### amortized-analysis

#### Why we do Amortized Analysis for Fibonacci Heap?

In Fibonacci heap for all operations analysis are Amortized in nature. Why cant we have normal analysis as in case of Binomial Heap.

In a binomial heap, each operation is guaranteed to run with a certain worst-case performance. An insertion will never take more than time O(log n), a merge will never take more than time O(log n + log m), etc. Therefore, when analyzing the efficiency of a binomial heap, it's common to use a more traditional algorithmic analysis. Now, that said, there are several properties of binomial heaps that only become apparent when doing an amortized analysis. For example, what's the cost of doing n consecutive insertions into a binomial heap, assuming the heap is initially empty? You can show that, in this case, the amortized cost of an insertion is O(1), meaning that the total cost of doing n insertions is O(n). In that sense, using an amortized analysis on top of a traditional analysis reveals more insights about the data structure than might initially arise from a more conservative worst-case analysis.

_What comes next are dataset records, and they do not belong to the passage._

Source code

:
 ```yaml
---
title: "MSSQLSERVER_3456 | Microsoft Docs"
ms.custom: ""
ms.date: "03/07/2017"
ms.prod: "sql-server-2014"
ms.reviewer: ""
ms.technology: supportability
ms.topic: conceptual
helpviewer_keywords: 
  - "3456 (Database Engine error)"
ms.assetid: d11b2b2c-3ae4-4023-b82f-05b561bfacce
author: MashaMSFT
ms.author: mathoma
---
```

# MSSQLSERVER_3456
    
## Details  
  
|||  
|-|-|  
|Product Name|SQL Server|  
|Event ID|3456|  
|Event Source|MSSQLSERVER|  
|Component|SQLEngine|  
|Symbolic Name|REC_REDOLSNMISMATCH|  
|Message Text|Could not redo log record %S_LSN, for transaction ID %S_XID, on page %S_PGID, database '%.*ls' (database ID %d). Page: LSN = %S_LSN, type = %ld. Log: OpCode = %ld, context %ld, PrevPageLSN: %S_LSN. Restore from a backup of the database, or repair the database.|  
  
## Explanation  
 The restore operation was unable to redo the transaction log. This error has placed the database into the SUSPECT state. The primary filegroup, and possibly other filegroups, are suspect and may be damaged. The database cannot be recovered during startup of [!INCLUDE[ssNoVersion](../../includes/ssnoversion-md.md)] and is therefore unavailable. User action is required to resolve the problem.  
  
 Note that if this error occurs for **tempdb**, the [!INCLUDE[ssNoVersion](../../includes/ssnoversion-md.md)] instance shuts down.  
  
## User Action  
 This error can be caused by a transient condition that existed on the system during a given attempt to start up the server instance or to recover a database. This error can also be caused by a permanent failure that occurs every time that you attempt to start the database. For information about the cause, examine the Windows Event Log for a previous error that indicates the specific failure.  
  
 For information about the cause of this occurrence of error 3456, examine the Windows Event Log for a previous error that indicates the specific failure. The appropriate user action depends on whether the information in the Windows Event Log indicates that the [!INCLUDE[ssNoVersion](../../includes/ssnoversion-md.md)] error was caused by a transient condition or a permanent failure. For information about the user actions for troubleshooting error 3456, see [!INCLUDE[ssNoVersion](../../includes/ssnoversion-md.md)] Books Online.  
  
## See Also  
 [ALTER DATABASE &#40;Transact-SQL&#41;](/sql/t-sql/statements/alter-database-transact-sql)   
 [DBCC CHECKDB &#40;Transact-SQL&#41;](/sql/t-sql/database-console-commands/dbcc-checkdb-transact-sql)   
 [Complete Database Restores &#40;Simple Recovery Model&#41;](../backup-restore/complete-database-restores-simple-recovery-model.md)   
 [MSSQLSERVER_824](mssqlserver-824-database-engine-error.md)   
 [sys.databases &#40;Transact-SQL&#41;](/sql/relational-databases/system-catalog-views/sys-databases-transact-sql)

In some sense, Fibonacci heaps are best analyzed in an amortized sense because even though the worst-case bounds on many of the operations really aren't that great (for example, a delete-min or decrease-key can take time Θ(n) in the worst case), across any series of operations the Fibonacci heap has excellent amortized performance. Even though an individual delete-min might take Θ(n) time, it's never possible for a series of m delete-mins to take more than Θ(m log n) time. In another sense, though, Fibonacci heaps were specifically designed to be efficient in an amortized sense rather than a worst-case sense. They were initially invented to speed up Dijkstra's and Prim's algorithms, where all that mattered were the total cost of doing m decrease-keys and n deletes on an n-node heap, and since that was the design goal, the designers made no attempt to make the Fibonacci heap efficient in the worst case.